> _TASK STATEMENT_
Whenever a line below holds the word "take", count it once; report the total and nothing else.

> _Stored data entries_
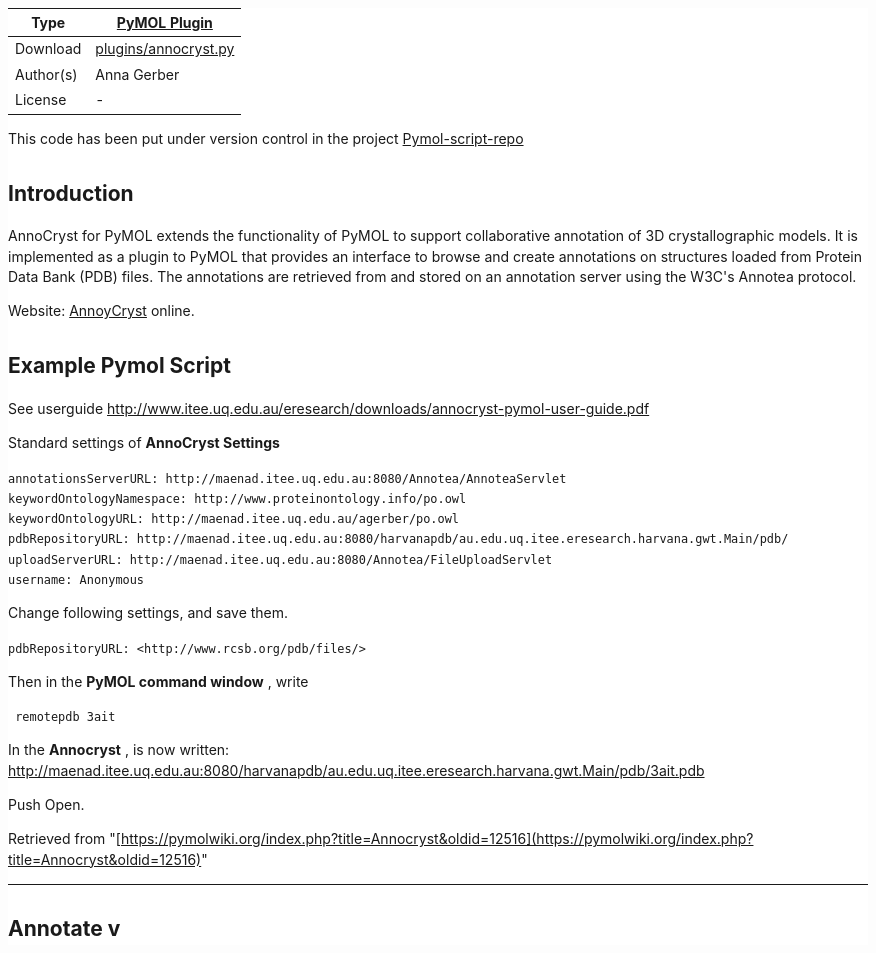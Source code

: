 Type  | [PyMOL Plugin](/index.php/Plugins "Plugins")  
---|---  
Download  | [plugins/annocryst.py](https://raw.githubusercontent.com/Pymol-Scripts/Pymol-script-repo/master/plugins/annocryst.py)  
Author(s)  | Anna Gerber   
License  | \-   
This code has been put under version control in the project [Pymol-script-repo](/index.php/Git_intro "Git intro")  
  
## Introduction

AnnoCryst for PyMOL extends the functionality of PyMOL to support collaborative annotation of 3D crystallographic models. It is implemented as a plugin to PyMOL that provides an interface to browse and create annotations on structures loaded from Protein Data Bank (PDB) files. The annotations are retrieved from and stored on an annotation server using the W3C's Annotea protocol. 

Website: [AnnoyCryst](http://www.itee.uq.edu.au/eresearch/projects/annocryst-pymol) online. 

## Example Pymol Script

See userguide <http://www.itee.uq.edu.au/eresearch/downloads/annocryst-pymol-user-guide.pdf>

Standard settings of **AnnoCryst Settings**
    
    
    annotationsServerURL: http://maenad.itee.uq.edu.au:8080/Annotea/AnnoteaServlet
    keywordOntologyNamespace: http://www.proteinontology.info/po.owl
    keywordOntologyURL: http://maenad.itee.uq.edu.au/agerber/po.owl
    pdbRepositoryURL: http://maenad.itee.uq.edu.au:8080/harvanapdb/au.edu.uq.itee.eresearch.harvana.gwt.Main/pdb/
    uploadServerURL: http://maenad.itee.uq.edu.au:8080/Annotea/FileUploadServlet
    username: Anonymous
    

Change following settings, and save them. 
    
    
    pdbRepositoryURL: <http://www.rcsb.org/pdb/files/>
    

Then in the **PyMOL command window** , write 
    
    
     remotepdb 3ait
    

In the **Annocryst** , is now written: <http://maenad.itee.uq.edu.au:8080/harvanapdb/au.edu.uq.itee.eresearch.harvana.gwt.Main/pdb/3ait.pdb>

Push Open. 

Retrieved from "[https://pymolwiki.org/index.php?title=Annocryst&oldid=12516](https://pymolwiki.org/index.php?title=Annocryst&oldid=12516)"


---

## Annotate v
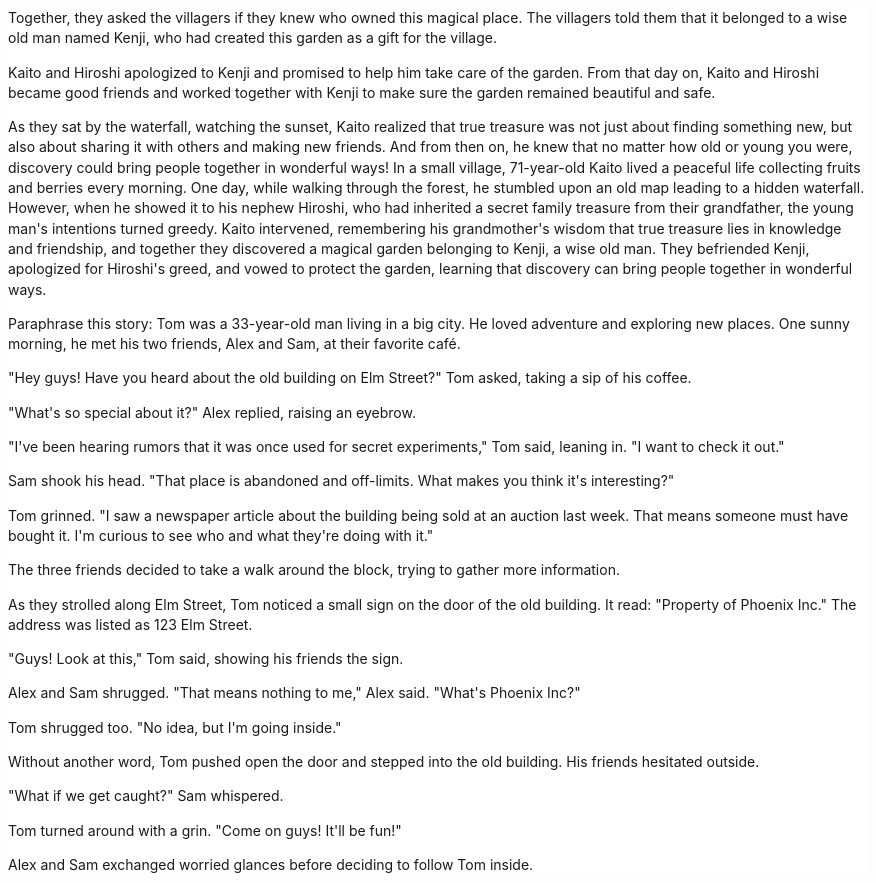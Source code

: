 Together, they asked the villagers if they knew who owned this magical place. The villagers told them that it belonged to a wise old man named Kenji, who had created this garden as a gift for the village.

Kaito and Hiroshi apologized to Kenji and promised to help him take care of the garden. From that day on, Kaito and Hiroshi became good friends and worked together with Kenji to make sure the garden remained beautiful and safe.

As they sat by the waterfall, watching the sunset, Kaito realized that true treasure was not just about finding something new, but also about sharing it with others and making new friends. And from then on, he knew that no matter how old or young you were, discovery could bring people together in wonderful ways!
<start>In a small village, 71-year-old Kaito lived a peaceful life collecting fruits and berries every morning. One day, while walking through the forest, he stumbled upon an old map leading to a hidden waterfall. However, when he showed it to his nephew Hiroshi, who had inherited a secret family treasure from their grandfather, the young man's intentions turned greedy. Kaito intervened, remembering his grandmother's wisdom that true treasure lies in knowledge and friendship, and together they discovered a magical garden belonging to Kenji, a wise old man. They befriended Kenji, apologized for Hiroshi's greed, and vowed to protect the garden, learning that discovery can bring people together in wonderful ways.
<end>

Paraphrase this story:
Tom was a 33-year-old man living in a big city. He loved adventure and exploring new places. One sunny morning, he met his two friends, Alex and Sam, at their favorite café.

"Hey guys! Have you heard about the old building on Elm Street?" Tom asked, taking a sip of his coffee.

"What's so special about it?" Alex replied, raising an eyebrow.

"I've been hearing rumors that it was once used for secret experiments," Tom said, leaning in. "I want to check it out."

Sam shook his head. "That place is abandoned and off-limits. What makes you think it's interesting?"

Tom grinned. "I saw a newspaper article about the building being sold at an auction last week. That means someone must have bought it. I'm curious to see who and what they're doing with it."

The three friends decided to take a walk around the block, trying to gather more information.

As they strolled along Elm Street, Tom noticed a small sign on the door of the old building. It read: "Property of Phoenix Inc." The address was listed as 123 Elm Street.

"Guys! Look at this," Tom said, showing his friends the sign.

Alex and Sam shrugged. "That means nothing to me," Alex said. "What's Phoenix Inc?"

Tom shrugged too. "No idea, but I'm going inside."

Without another word, Tom pushed open the door and stepped into the old building. His friends hesitated outside.

"What if we get caught?" Sam whispered.

Tom turned around with a grin. "Come on guys! It'll be fun!"

Alex and Sam exchanged worried glances before deciding to follow Tom inside.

> _EXERCISE ANSWER_
2